Préoccupant. C’est, en substance, le jugement de la Cour des comptes qui s’est penchée sur la situation financière d’Ile-de-France Mobilités, l’autorité organisatrice des transports collectifs de la région qui assurent chaque jour 9,4 millions de déplacements.
La crise sanitaire, qui a fait chuter le nombre de voyageurs dans les transports collectifs et donc les recettes (même si elles ne représentent que le tiers des recettes de fonctionnement d’IDFM), a mis à mal les finances d’IDFM. Si l’Etat a renfloué ses comptes en 2020 et 2021 -en lui apportant la première année, plus d’1,4 milliard d’euros, puis 800 millions d’euros l’année suivante-, sa contribution s’est essentiellement faite sous forme d’une avance remboursable, qui engage IDFM jusqu’en 2036.
Cette pression budgétaire survient à un moment où des investissements massifs sont engagés pour moderniser le réseau francilien (création de neuf nouvelles lignes de métro automatique pour le Grand Paris Express, et de tramway (lignes 9 à 13) ; prolongement de lignes et mise en place de 120 nouvelles dessertes de bus). « L’ensemble représente une extension du réseau (métro, RER) de près de 20 %, dont la moitié pour le GPE, et près de 150 gares et stations supplémentaires », rappelle la Cour des comptes dans un rapport présenté le 16 février sur « les transports collectifs en Ile-de-France ».
Avec une dette évaluée à 7,626 Md€ fin 2021, le recours à l’emprunt est inévitable, estime le gendarme des finances publiques qui juge impossible, en l’état actuel, de poursuivre le rythme de + 30 % d’investissements programmés sur la période 2021 – 2030. D’autant qu’avec la mise en service de ces nouvelles lignes, tout particulièrement celles du Grand Paris Express, IDFM va devoir faire face à de nouvelles dépenses de fonctionnement (on évoque un milliard d’euros supplémentaires de frais de fonctionnement annuels pour le Grand Paris Express) dont on ne sait toujours pas comment elles seront financées.
Puisqu’il est difficile de reporter les investissements, il faut prévoir de nouvelles recettes.
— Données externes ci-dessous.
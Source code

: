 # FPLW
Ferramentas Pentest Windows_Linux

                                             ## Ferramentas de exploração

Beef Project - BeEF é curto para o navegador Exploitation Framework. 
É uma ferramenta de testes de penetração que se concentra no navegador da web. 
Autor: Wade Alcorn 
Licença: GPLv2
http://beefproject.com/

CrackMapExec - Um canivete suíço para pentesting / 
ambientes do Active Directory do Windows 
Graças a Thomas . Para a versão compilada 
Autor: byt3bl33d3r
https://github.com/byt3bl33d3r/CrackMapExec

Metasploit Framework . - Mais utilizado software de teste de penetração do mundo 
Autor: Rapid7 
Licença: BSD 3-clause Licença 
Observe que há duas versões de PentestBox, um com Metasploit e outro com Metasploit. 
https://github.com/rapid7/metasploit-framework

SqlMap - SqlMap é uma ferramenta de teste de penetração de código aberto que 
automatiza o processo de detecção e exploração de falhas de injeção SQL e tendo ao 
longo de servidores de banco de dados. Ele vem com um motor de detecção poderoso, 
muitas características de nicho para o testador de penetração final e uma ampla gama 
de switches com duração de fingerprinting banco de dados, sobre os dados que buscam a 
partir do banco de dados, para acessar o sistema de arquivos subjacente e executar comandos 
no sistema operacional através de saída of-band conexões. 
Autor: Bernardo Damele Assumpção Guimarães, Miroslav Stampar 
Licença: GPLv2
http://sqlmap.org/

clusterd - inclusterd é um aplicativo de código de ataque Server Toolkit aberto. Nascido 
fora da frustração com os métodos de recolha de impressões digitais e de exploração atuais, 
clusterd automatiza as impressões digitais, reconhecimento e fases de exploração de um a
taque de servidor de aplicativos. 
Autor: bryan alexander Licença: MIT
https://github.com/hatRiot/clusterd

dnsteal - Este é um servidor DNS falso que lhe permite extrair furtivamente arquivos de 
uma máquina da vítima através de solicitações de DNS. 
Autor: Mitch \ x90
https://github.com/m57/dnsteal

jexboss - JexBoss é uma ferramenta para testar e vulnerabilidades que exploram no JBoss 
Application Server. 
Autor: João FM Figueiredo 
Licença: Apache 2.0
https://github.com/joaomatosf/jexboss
Les premières pistes envisagées par la Cour passent par une augmentation des contributions actuelles qui participent au budget d’IDFM. En commençant par une augmentation du prix du ticket payé par les usagers. L’abonnement mensuel Navigo est bloqué depuis plusieurs années à 75,20 €. Son augmentation se justifierait par l’ouverture des prolongements de métro (lignes 4 et 12) ou encore de tramway (ligne T13). Pourrait s’ajouter l’augmentation des contributions versées par les collectivités parties prenantes d’IDFM. Il s’agirait de rapprocher leurs versements (actuellement de + 1,1 % par an) du niveau d’investissement (+ 4,1 %).
En revanche, les auteurs du rapport estiment plus compliqué d’élever le montant du versement mobilités acquitté par des entreprises, qui serait déjà au maximum de leurs possibilités.
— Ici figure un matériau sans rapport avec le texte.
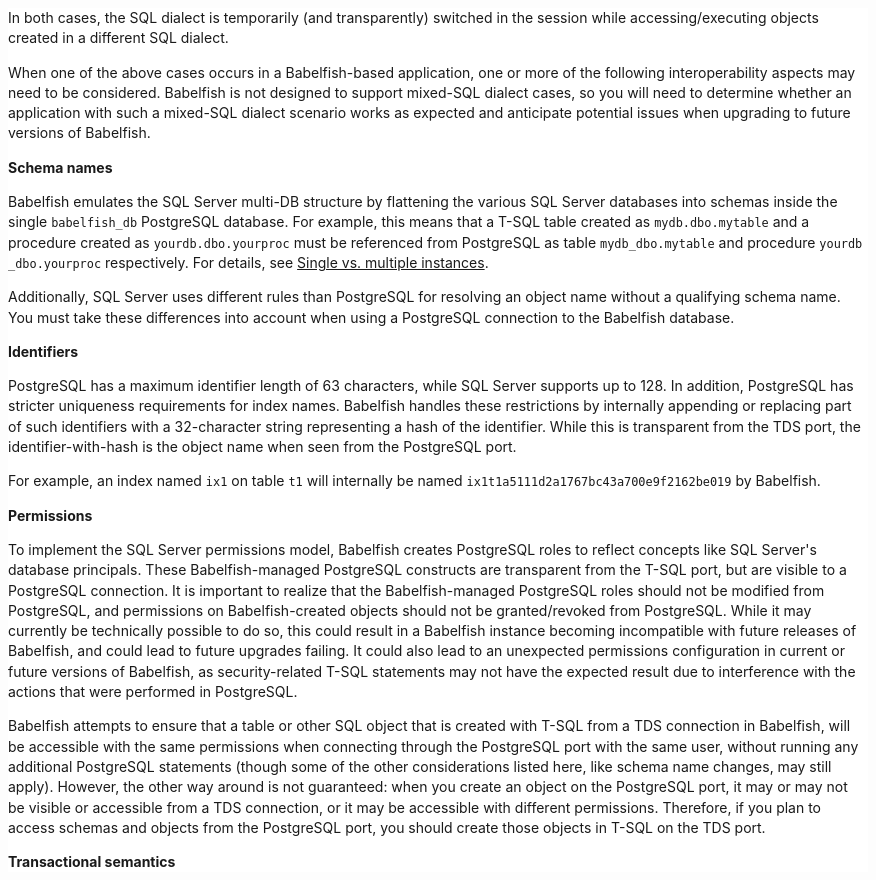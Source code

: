 In both cases, the SQL dialect is temporarily (and transparently) switched in the session while accessing/executing objects created in a different SQL dialect.

When one of the above cases occurs in a Babelfish-based application, one or more of the following interoperability aspects may need to be considered. Babelfish is not designed to support mixed-SQL dialect cases, so you will need to determine whether an application with such a mixed-SQL dialect scenario works as expected and anticipate potential issues when upgrading to future versions of Babelfish. 

**Schema names**

Babelfish emulates the SQL Server multi-DB structure by flattening the various SQL Server databases into schemas inside the single `babelfish_db` PostgreSQL database. For example, this means that a T-SQL table created as `mydb.dbo.mytable` and a procedure created as `yourdb.dbo.yourproc` must be referenced from PostgreSQL as table `mydb_dbo.mytable` and procedure `yourdb_dbo.yourproc` respectively.  For details, see [Single vs. multiple instances](https://docs.aws.amazon.com/AmazonRDS/latest/AuroraUserGuide/babelfish.html).

Additionally, SQL Server uses different rules than PostgreSQL for resolving an object name without a qualifying schema name. You must take these differences into account when using a PostgreSQL connection to the Babelfish database.
    
**Identifiers**

PostgreSQL has a maximum identifier length of 63 characters, while SQL Server supports up to 128. In addition, PostgreSQL has stricter uniqueness requirements for index names. Babelfish handles these restrictions by internally appending or replacing part of such identifiers with a 32-character string representing a hash of the identifier. While this is transparent from the TDS port, the identifier-with-hash is the object name when seen from the PostgreSQL port. 
    
For example, an index named `ix1` on table `t1` will internally be named `ix1t1a5111d2a1767bc43a700e9f2162be019` by Babelfish.

**Permissions**

To implement the SQL Server permissions model, Babelfish creates PostgreSQL roles to reflect concepts like SQL Server's database principals. These Babelfish-managed PostgreSQL constructs are transparent from the T-SQL port, but are visible to a PostgreSQL connection. 
It is important to realize that the Babelfish-managed PostgreSQL roles should not be modified from PostgreSQL, and permissions on Babelfish-created objects should not be granted/revoked from PostgreSQL. While it may currently be technically possible to do so, this could result in a Babelfish instance becoming incompatible with future releases of Babelfish, and could lead to future upgrades failing. It could also lead to an unexpected permissions configuration in current or future versions of Babelfish, as security-related T-SQL statements may not have the expected result due to interference with the actions that were performed in PostgreSQL. 

Babelfish attempts to ensure that a table or other SQL object that is created with T-SQL from a TDS connection in Babelfish, will be accessible with the same permissions when connecting through the PostgreSQL port with the same user, without running any additional PostgreSQL statements (though some of the other considerations listed here, like schema name changes, may still apply). However, the other way around is not guaranteed: when you create an object on the PostgreSQL port, it may or may not be visible or accessible from a TDS connection, or it may be accessible with different permissions. Therefore, if you plan to access schemas and objects from the PostgreSQL port, you should create those objects in T-SQL on the TDS port. 
    
**Transactional semantics**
Les « Sages » de la rue Cambon envisagent également de nouveaux leviers, telle qu’une contribution des automobilistes franciliens par le biais de péages ou d’éco -contributions sur le carburant. Parmi les autres idées figurent une taxe sur la valorisation immobilière lors des mises en service des lignes et des gares, ou encore la perception de taxes foncières, de droits de mutation ou l’imposition des plus-values.
Dans sa réponse à la Cour, le Premier ministre renvoie sur IDFM à qui il « appartient, dans l’exercice d’une compétence qui lui est dévolue, d’explorer les leviers, aussi bien en recettes qu’en dépenses, pour tendre vers l’équilibre financier du système de transports collectifs franciliens« . Refusant toute nouvelle taxe, Jean Castex rejette tant la hausse suggérée des contributions des automobilistes franciliens qu’une éventuelle contribution immobilière.
De son côté, Valérie Pécresse écrit qu’il « conviendrait d’offrir à Ile-de-France Mobilités de nouvelles ressources fiscales pour financer l’exploitation des projets en cours de réalisation et à venir, notamment le Grand Paris Express, comme le Premier Ministre s’y était engagé dans un courrier du 21 janvier 2020« .
Reste que la solution la plus simple, qui consisterait à augmenter les tarifs, n’est pas à l’ordre du jour. Elle a déjà été repoussée à plusieurs reprises par la présidente de région, également candidate LR à la présidentielle. Côté IDFM, on estime que la priorité est de faire revenir les 20 % de voyageurs qui ont déserté les transports publics avec la crise. Dans ces conditions, annoncer une hausse des tarifs risquerait d’être contre-productif.